POLITICAL SPEECHES & DOCUMENTS

OBAMA PRESIDENCY & THE 112TH CONGRESS:

President Obama discusses how the death of Moammar Qadhafi in Libya and the announcement that troops from Iraq will return home by the end of the year are strong reminders that the United States has renewed its leadership in the world.

President Barack Obama tapes his Weekly Address
President Barack Obama tapes the weekly address, White House Photo, Lawrence Jackson, 10/21/11

POLITICAL QUOTES & SPEECHES

WEEKLY ADDRESS: Renewing America’s Global Leadership

In this week’s address, President Obama said that the death of Moammar Qadhafi in Libya and the announcement that troops from Iraq will return home by the end of the year are strong reminders that the United States has renewed its leadership in the world.  The role of our brave pilots and crews has given the Libyan people a chance to seek a democratic future for their children, and after a decade of war in Iraq, the United States is moving forward and focusing on strengthening the economy and security at home.  This is why the President is calling on Congress to pass the American Jobs Act to rebuild our crumbling infrastructure, give working families a tax break, and put teachers back in our classrooms and cops on the beat.  We must bring the same sense of urgency to revitalizing our economy that our troops took to their fight, which is why President Obama is urging Republicans and Democrats to work together to pass the American Jobs Act now to put the American people back to work.

Remarks of President Barack Obama Weekly Address The White House October 22, 2011

This week, we had two powerful reminders of how we’ve renewed American leadership in the world.  I was proud to announce that—as promised—the rest of our troops in Iraq will come home by the end of this year.  And in Libya, the death of Moammar Qadhafi showed that our role in protecting the Libyan people, and helping them break free from a tyrant, was the right thing to do.

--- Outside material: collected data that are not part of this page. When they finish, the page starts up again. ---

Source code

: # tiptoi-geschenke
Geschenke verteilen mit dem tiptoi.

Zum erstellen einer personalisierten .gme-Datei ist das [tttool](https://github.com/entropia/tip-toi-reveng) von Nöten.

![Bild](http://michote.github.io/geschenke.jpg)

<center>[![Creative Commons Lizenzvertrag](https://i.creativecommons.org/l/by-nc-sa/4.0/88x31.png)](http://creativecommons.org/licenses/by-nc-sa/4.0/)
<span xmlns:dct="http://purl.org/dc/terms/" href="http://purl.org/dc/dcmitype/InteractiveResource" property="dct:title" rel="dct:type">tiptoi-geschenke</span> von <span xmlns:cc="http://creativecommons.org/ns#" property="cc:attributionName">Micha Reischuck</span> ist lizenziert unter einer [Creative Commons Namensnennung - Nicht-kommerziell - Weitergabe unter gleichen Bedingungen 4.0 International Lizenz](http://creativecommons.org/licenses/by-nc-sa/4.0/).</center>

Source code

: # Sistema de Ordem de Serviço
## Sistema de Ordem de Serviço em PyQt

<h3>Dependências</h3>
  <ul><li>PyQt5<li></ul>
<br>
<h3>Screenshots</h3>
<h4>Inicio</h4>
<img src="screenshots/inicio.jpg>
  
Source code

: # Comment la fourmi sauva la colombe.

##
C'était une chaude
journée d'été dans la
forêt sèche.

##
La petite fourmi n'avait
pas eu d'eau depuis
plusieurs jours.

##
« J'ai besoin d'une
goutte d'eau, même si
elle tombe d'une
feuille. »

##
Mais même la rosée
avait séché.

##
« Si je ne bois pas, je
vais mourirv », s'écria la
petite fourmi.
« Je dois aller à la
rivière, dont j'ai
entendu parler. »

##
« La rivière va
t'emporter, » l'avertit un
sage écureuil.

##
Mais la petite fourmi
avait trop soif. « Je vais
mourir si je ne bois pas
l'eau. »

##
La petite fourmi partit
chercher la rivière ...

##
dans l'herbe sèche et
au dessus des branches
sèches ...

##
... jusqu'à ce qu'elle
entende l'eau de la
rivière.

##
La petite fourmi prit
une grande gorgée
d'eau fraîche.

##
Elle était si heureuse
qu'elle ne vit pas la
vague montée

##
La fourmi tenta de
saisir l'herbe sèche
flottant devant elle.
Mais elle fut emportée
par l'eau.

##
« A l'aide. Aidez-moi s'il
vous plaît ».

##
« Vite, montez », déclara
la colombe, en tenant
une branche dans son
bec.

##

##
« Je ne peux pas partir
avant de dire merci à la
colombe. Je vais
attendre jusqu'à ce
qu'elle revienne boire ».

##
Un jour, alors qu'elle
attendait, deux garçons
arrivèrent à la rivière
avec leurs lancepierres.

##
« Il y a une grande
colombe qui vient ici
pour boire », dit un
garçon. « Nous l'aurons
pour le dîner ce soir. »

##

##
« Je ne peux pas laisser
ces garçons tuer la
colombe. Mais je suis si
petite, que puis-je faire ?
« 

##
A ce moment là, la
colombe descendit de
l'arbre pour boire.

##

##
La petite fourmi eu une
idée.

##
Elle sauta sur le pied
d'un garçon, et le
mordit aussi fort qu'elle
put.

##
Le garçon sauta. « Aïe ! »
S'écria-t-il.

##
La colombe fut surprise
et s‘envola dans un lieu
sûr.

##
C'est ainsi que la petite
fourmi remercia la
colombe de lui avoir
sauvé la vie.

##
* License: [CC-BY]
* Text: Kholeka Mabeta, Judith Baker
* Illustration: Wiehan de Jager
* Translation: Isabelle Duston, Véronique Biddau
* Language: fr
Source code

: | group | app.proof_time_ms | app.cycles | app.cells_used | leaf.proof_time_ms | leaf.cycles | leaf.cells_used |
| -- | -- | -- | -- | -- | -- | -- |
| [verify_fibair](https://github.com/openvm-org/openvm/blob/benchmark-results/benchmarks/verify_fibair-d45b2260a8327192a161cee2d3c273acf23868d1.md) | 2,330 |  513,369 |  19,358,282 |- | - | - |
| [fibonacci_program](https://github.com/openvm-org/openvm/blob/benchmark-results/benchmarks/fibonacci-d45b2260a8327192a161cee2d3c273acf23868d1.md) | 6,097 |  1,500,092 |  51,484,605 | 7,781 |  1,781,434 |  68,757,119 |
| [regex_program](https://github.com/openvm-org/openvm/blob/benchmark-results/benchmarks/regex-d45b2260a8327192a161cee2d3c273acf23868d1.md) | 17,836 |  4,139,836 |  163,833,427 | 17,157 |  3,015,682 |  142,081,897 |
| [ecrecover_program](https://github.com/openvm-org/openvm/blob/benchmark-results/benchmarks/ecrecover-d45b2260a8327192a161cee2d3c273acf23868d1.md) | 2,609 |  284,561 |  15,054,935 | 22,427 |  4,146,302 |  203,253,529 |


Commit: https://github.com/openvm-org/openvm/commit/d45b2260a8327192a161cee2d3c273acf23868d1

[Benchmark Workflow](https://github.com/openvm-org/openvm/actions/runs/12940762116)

In Iraq, we’ve succeeded in our strategy to end the war.  Last year, I announced the end of our combat mission in Iraq.  We’ve already removed more than 100,000 troops, and Iraqi forces have taken full responsibility for the security of their own country.  Thanks to the extraordinary sacrifices of our men and women in uniform, the Iraqi people have the chance to forge their own future.  And now the rest of our troops will be home for the holidays.

In Libya, our brave pilots and crews helped prevent a massacre, save countless lives, and give the Libyan people the chance to prevail.  Without putting a single U.S. service member on the ground, we achieved our objectives.  Soon, our NATO mission will come to a successful end even as we continue to support the Libyan people, and people across the Arab world, who seek a democratic future.

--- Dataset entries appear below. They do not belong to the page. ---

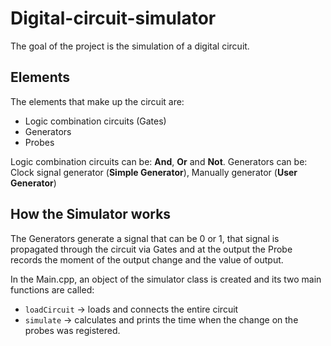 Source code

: # Digital-circuit-simulator

The goal of the project is the simulation of a digital circuit.

## Elements

The elements that make up the circuit are:

- Logic combination circuits (Gates)
- Generators
- Probes

Logic combination circuits can be: **And**, **Or** and **Not**.
Generators can be: Clock signal generator (**Simple Generator**), Manually generator (**User Generator**)

## How the Simulator works

The Generators generate a signal that can be 0 or 1, that signal is propagated through the circuit via Gates and at the output the Probe records the moment of the output change and the value of output.

In the Main.cpp, an object of the simulator class is created and its two main functions are called:

- `loadCircuit` -> loads and connects the entire circuit
- `simulate` -> calculates and prints the time when the change on the probes was registered.
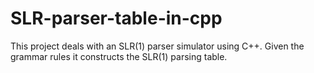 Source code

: # SLR-parser-table-in-cpp
This project deals with an SLR(1) parser simulator using C++. Given the grammar rules it constructs the SLR(1) parsing table.
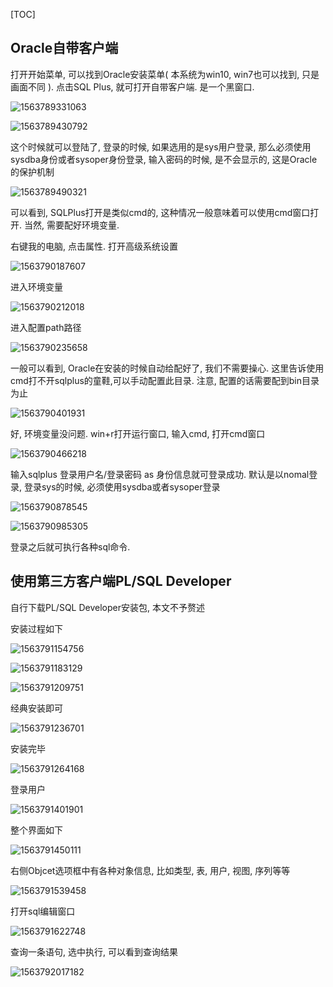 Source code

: [TOC]

## Oracle自带客户端

打开开始菜单, 可以找到Oracle安装菜单( 本系统为win10, win7也可以找到, 只是画面不同 ). 点击SQL Plus, 就可打开自带客户端. 是一个黑窗口.

![1563789331063](assets/1563789331063.png)

![1563789430792](assets/1563789430792.png)

这个时候就可以登陆了, 登录的时候, 如果选用的是sys用户登录, 那么必须使用sysdba身份或者sysoper身份登录, 输入密码的时候, 是不会显示的, 这是Oracle的保护机制

![1563789490321](assets/1563789490321.png)

可以看到, SQLPlus打开是类似cmd的, 这种情况一般意味着可以使用cmd窗口打开. 当然, 需要配好环境变量.

右键我的电脑, 点击属性. 打开高级系统设置

![1563790187607](assets/1563790187607.png)

进入环境变量

![1563790212018](assets/1563790212018.png)

进入配置path路径

![1563790235658](assets/1563790235658.png)

一般可以看到, Oracle在安装的时候自动给配好了, 我们不需要操心. 这里告诉使用cmd打不开sqlplus的童鞋,可以手动配置此目录. 注意, 配置的话需要配到bin目录为止

![1563790401931](assets/1563790401931.png)

好, 环境变量没问题. win+r打开运行窗口, 输入cmd, 打开cmd窗口

![1563790466218](assets/1563790466218.png)

输入sqlplus 登录用户名/登录密码 as 身份信息就可登录成功. 默认是以nomal登录, 登录sys的时候, 必须使用sysdba或者sysoper登录

![1563790878545](assets/1563790878545.png)

![1563790985305](assets/1563790985305.png)

登录之后就可执行各种sql命令.

## 使用第三方客户端PL/SQL Developer

自行下载PL/SQL Developer安装包, 本文不予赘述

安装过程如下

![1563791154756](assets/1563791154756.png)

![1563791183129](assets/1563791183129.png)



![1563791209751](assets/1563791209751.png)

经典安装即可

![1563791236701](assets/1563791236701.png)

安装完毕

![1563791264168](assets/1563791264168.png)

登录用户

![1563791401901](assets/1563791401901.png)

整个界面如下

![1563791450111](assets/1563791450111.png)

右侧Objcet选项框中有各种对象信息, 比如类型, 表, 用户, 视图, 序列等等

![1563791539458](assets/1563791539458.png)

打开sql编辑窗口

![1563791622748](assets/1563791622748.png)

查询一条语句, 选中执行, 可以看到查询结果

![1563792017182](assets/1563792017182.png) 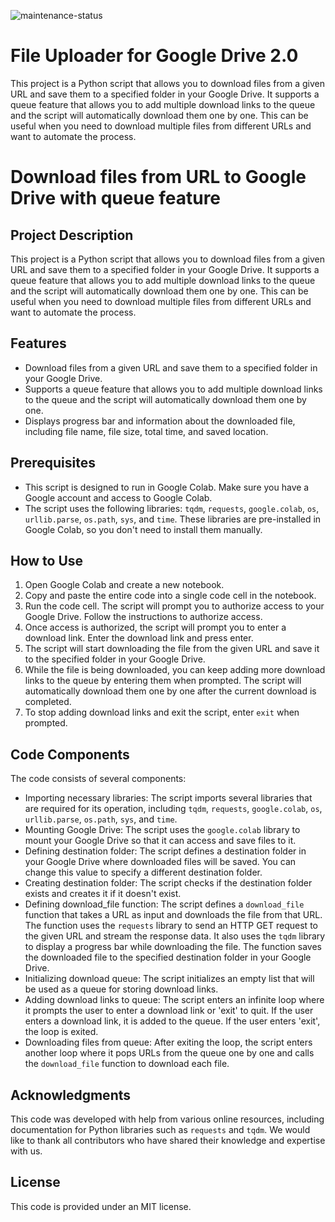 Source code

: ![maintenance-status](https://img.shields.io/badge/maintenance-actively--developed-brightgreen.svg)

# File Uploader for Google Drive 2.0

This project is a Python script that allows you to download files from a given URL and save them to a specified folder in your Google Drive. It supports a queue feature that allows you to add multiple download links to the queue and the script will automatically download them one by one. This can be useful when you need to download multiple files from different URLs and want to automate the process.

# Download files from URL to Google Drive with queue feature

## Project Description

This project is a Python script that allows you to download files from a given URL and save them to a specified folder in your Google Drive. It supports a queue feature that allows you to add multiple download links to the queue and the script will automatically download them one by one. This can be useful when you need to download multiple files from different URLs and want to automate the process.

## Features

- Download files from a given URL and save them to a specified folder in your Google Drive.
- Supports a queue feature that allows you to add multiple download links to the queue and the script will automatically download them one by one.
- Displays progress bar and information about the downloaded file, including file name, file size, total time, and saved location.

## Prerequisites

- This script is designed to run in Google Colab. Make sure you have a Google account and access to Google Colab.
- The script uses the following libraries: `tqdm`, `requests`, `google.colab`, `os`, `urllib.parse`, `os.path`, `sys`, and `time`. These libraries are pre-installed in Google Colab, so you don't need to install them manually.

## How to Use

1. Open Google Colab and create a new notebook.
2. Copy and paste the entire code into a single code cell in the notebook.
3. Run the code cell. The script will prompt you to authorize access to your Google Drive. Follow the instructions to authorize access.
4. Once access is authorized, the script will prompt you to enter a download link. Enter the download link and press enter.
5. The script will start downloading the file from the given URL and save it to the specified folder in your Google Drive.
6. While the file is being downloaded, you can keep adding more download links to the queue by entering them when prompted. The script will automatically download them one by one after the current download is completed.
7. To stop adding download links and exit the script, enter `exit` when prompted.

## Code Components

The code consists of several components:

- Importing necessary libraries: The script imports several libraries that are required for its operation, including `tqdm`, `requests`, `google.colab`, `os`, `urllib.parse`, `os.path`, `sys`, and `time`.
- Mounting Google Drive: The script uses the `google.colab` library to mount your Google Drive so that it can access and save files to it.
- Defining destination folder: The script defines a destination folder in your Google Drive where downloaded files will be saved. You can change this value to specify a different destination folder.
- Creating destination folder: The script checks if the destination folder exists and creates it if it doesn't exist.
- Defining download_file function: The script defines a `download_file` function that takes a URL as input and downloads the file from that URL. The function uses the `requests` library to send an HTTP GET request to the given URL and stream the response data. It also uses the `tqdm` library to display a progress bar while downloading the file. The function saves the downloaded file to the specified destination folder in your Google Drive.
- Initializing download queue: The script initializes an empty list that will be used as a queue for storing download links.
- Adding download links to queue: The script enters an infinite loop where it prompts the user to enter a download link or 'exit' to quit. If the user enters a download link, it is added to the queue. If the user enters 'exit', the loop is exited.
- Downloading files from queue: After exiting the loop, the script enters another loop where it pops URLs from the queue one by one and calls the `download_file` function to download each file.

## Acknowledgments

This code was developed with help from various online resources, including documentation for Python libraries such as `requests` and `tqdm`. We would like to thank all contributors who have shared their knowledge and expertise with us.

## License

This code is provided under an MIT license.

These successes are part of a larger story.  After a decade of war, we’re turning the page and moving forward, with strength and confidence.  The drawdown in Iraq allowed us to refocus on Afghanistan and achieve major victories against al Qaeda and Osama bin Laden.  As we remove the last of our troops from Iraq, we’re beginning to bring our troops home from Afghanistan.

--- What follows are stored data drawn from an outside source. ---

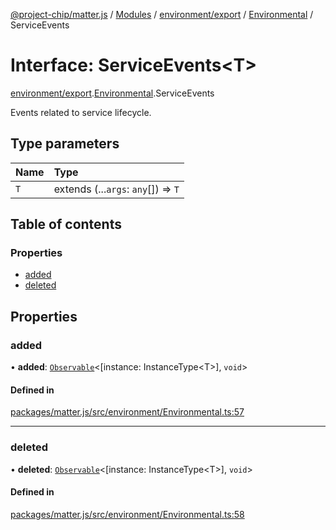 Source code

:[@project-chip/matter.js](../README.md) / [Modules](../modules.md) / [environment/export](../modules/environment_export.md) / [Environmental](../modules/environment_export.Environmental.md) / ServiceEvents

# Interface: ServiceEvents\<T\>

[environment/export](../modules/environment_export.md).[Environmental](../modules/environment_export.Environmental.md).ServiceEvents

Events related to service lifecycle.

## Type parameters

| Name | Type |
| :------ | :------ |
| `T` | extends (...`args`: `any`[]) => `T` |

## Table of contents

### Properties

- [added](environment_export.Environmental.ServiceEvents.md#added)
- [deleted](environment_export.Environmental.ServiceEvents.md#deleted)

## Properties

### added

• **added**: [`Observable`](util_export.Observable.md)\<[instance: InstanceType\<T\>], `void`\>

#### Defined in

[packages/matter.js/src/environment/Environmental.ts:57](https://github.com/project-chip/matter.js/blob/904d0c9b952b91f28a21803759c5e5c66ee4d272/packages/matter.js/src/environment/Environmental.ts#L57)

___

### deleted

• **deleted**: [`Observable`](util_export.Observable.md)\<[instance: InstanceType\<T\>], `void`\>

#### Defined in

[packages/matter.js/src/environment/Environmental.ts:58](https://github.com/project-chip/matter.js/blob/904d0c9b952b91f28a21803759c5e5c66ee4d272/packages/matter.js/src/environment/Environmental.ts#L58)
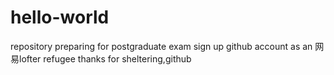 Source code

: # hello-world
repository
preparing for postgraduate exam
sign up github account as an 网易lofter refugee
thanks for sheltering,github
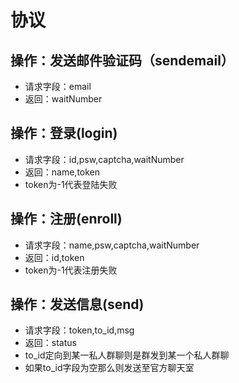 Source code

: # 协议

## 操作：发送邮件验证码（sendemail）
* 请求字段：email
* 返回：waitNumber

## 操作：登录(login)
* 请求字段：id,psw,captcha,waitNumber
* 返回：name,token
* token为-1代表登陆失败

## 操作：注册(enroll)
* 请求字段：name,psw,captcha,waitNumber
* 返回：id,token
* token为-1代表注册失败

## 操作：发送信息(send)
* 请求字段：token,to_id,msg
* 返回：status
* to_id定向到某一私人群聊则是群发到某一个私人群聊
* 如果to_id字段为空那么则发送至官方聊天室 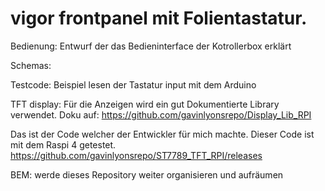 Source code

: # vigor frontpanel mit Folientastatur.

Bedienung:  Entwurf der das Bedieninterface der Kotrollerbox erklärt

Schemas:  

Testcode:     Beispiel lesen der Tastatur input mit dem Arduino

TFT display:  Für die Anzeigen wird ein gut Dokumentierte Library verwendet.
Doku auf: https://github.com/gavinlyonsrepo/Display_Lib_RPI

Das ist der Code welcher der Entwickler für mich machte. 
Dieser Code ist mit dem Raspi 4 getestet.
https://github.com/gavinlyonsrepo/ST7789_TFT_RPI/releases

BEM: werde dieses Repository weiter organisieren und aufräumen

To put this in perspective, when I took office, roughly 180,000 troops were deployed in these wars.  By the end of this year that number will be cut in half, and an increasing number of our troops will continue to come home.

As we end these wars, we’re focusing on our greatest challenge as a nation—rebuilding our economy and renewing our strength at home.  Over the past decade, we spent a trillion dollars on war, borrowed heavily from overseas and invested too little in the greatest source of our national strength—our own people.  Now, the nation we need to build is our own.

We have to tackle this challenge with the same urgency and unity that our troops brought to their fight.  That’s why we have to do everything in our power to get our economy moving again.  That’s why I’m calling on Congress to pass the American Jobs Act, so we can rebuild our country – our schools, our roads, our bridges – and put our veterans, construction workers, teachers, cops and firefighters back to work.   And that’s why I hope all of us can draw strength from the example of our men and women in uniform.

They’ve met their responsibilities to America.  Now it’s time to meet ours.  It’s time to come together and show the world why the United States of America remains the greatest source for freedom and opportunity that the world has ever known.